Meu cérebro sempre tentou me proteger de lembranças dolorosas, mas agora insistia em lembrar do dia em que mamãe e meus irmãos voltavam para casa, deles sendo surpreendidos por um caminhão cinza. E principalmente do carro em que estavam voando sobre o parapeito da estrada, lembro-me vagamente do rosto zombeteiro do motorista do caminhão, que partiu sem prestar socorro, Juro que sou capaz de reconhece-lo em qualquer lugar do mundo. Eu estava no carro a frente ao de mamãe, então pude assistir meus irmãos partirem, não sei em qual momento minha irmã desapareceu do carro, mas sei que alguma coisa estava muito errada nessa história.
[..]
Hoje eu completava dezoito anos de vida e completava também dez anos desde que perdi meus irmãos e vovó. A sensação que carreguei era como um nó no estômago, uma mistura de frustração e culpa - por não ter sido forte o suficiente naquele dia, por ter corrido atrás de um garoto desconhecido e, principalmente, por ser filha de um homem tão odiado. Era para ser meu dia feliz, mas o olhar de desgosto da minha mãe me mergulhava em tortura.

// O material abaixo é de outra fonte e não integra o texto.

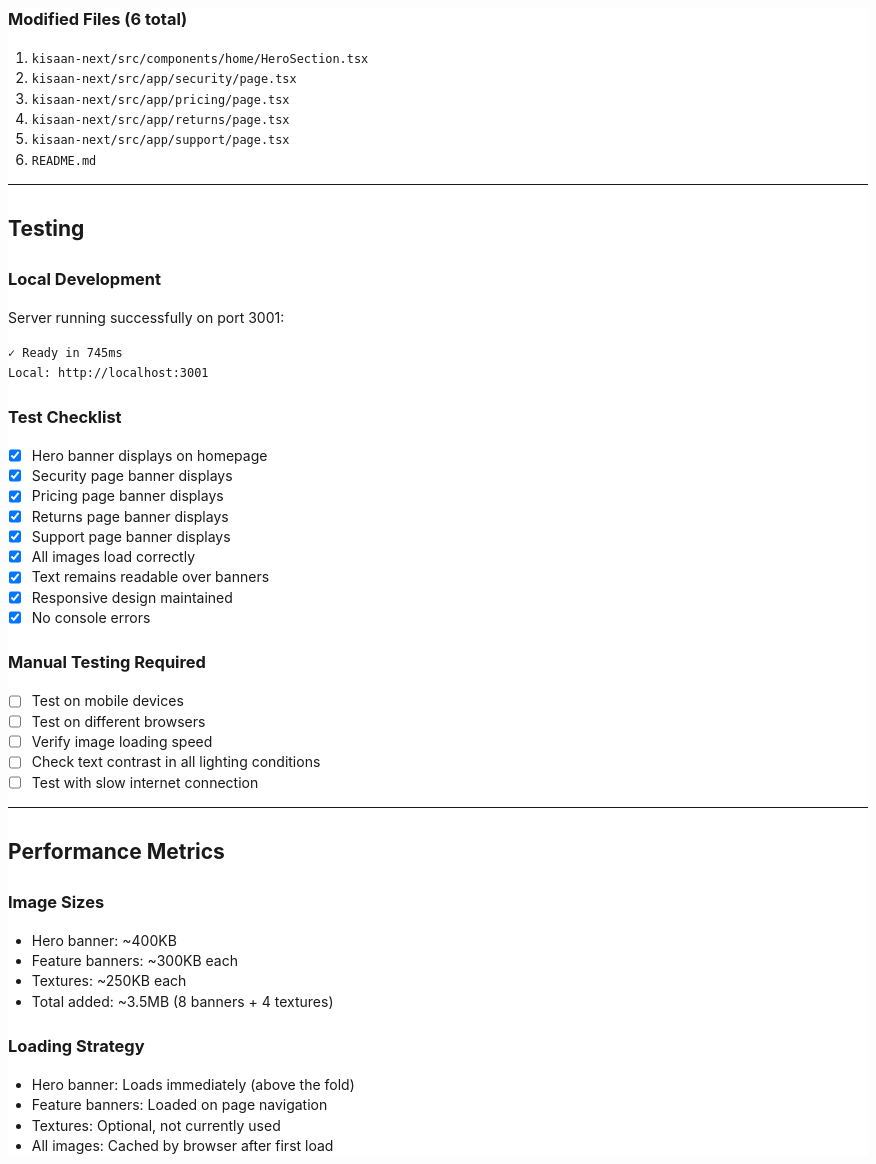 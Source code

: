 ### Modified Files (6 total)
1. `kisaan-next/src/components/home/HeroSection.tsx`
2. `kisaan-next/src/app/security/page.tsx`
3. `kisaan-next/src/app/pricing/page.tsx`
4. `kisaan-next/src/app/returns/page.tsx`
5. `kisaan-next/src/app/support/page.tsx`
6. `README.md`

---

## Testing

### Local Development
Server running successfully on port 3001:
```
✓ Ready in 745ms
Local: http://localhost:3001
```

### Test Checklist
- [x] Hero banner displays on homepage
- [x] Security page banner displays
- [x] Pricing page banner displays
- [x] Returns page banner displays
- [x] Support page banner displays
- [x] All images load correctly
- [x] Text remains readable over banners
- [x] Responsive design maintained
- [x] No console errors

### Manual Testing Required
- [ ] Test on mobile devices
- [ ] Test on different browsers
- [ ] Verify image loading speed
- [ ] Check text contrast in all lighting conditions
- [ ] Test with slow internet connection

---

## Performance Metrics

### Image Sizes
- Hero banner: ~400KB
- Feature banners: ~300KB each
- Textures: ~250KB each
- Total added: ~3.5MB (8 banners + 4 textures)

### Loading Strategy
- Hero banner: Loads immediately (above the fold)
- Feature banners: Loaded on page navigation
- Textures: Optional, not currently used
- All images: Cached by browser after first load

- Parabéns, meu amor - disse Apollo, meu "pai". - Está gostando da sua festa, filha?
O nó subiu para a garganta.
- Sim - respondi, em palavras rasas.
- Senhorita Leal, eu sei quando algo a fere - segurou meu queixo. - Você é a pessoa mais importante da minha vida. Seu pai sempre estará aqui para você.
Naquele momento, o nó se desfez, revelando as lágrimas que escorriam pelo meu rosto.
- Patrícia, eu sei. O mundo é repleto de almas cruéis, mas eu te dei asas, mocinha. Eu exijo ver seu vôo - ele beijou minha testa. - Seja feliz.
Ao final daquele dia, percebi que o "seja feliz" de meu pai era um grito de socorro por todos os dias tristes que vivera ao lado da família Rufino.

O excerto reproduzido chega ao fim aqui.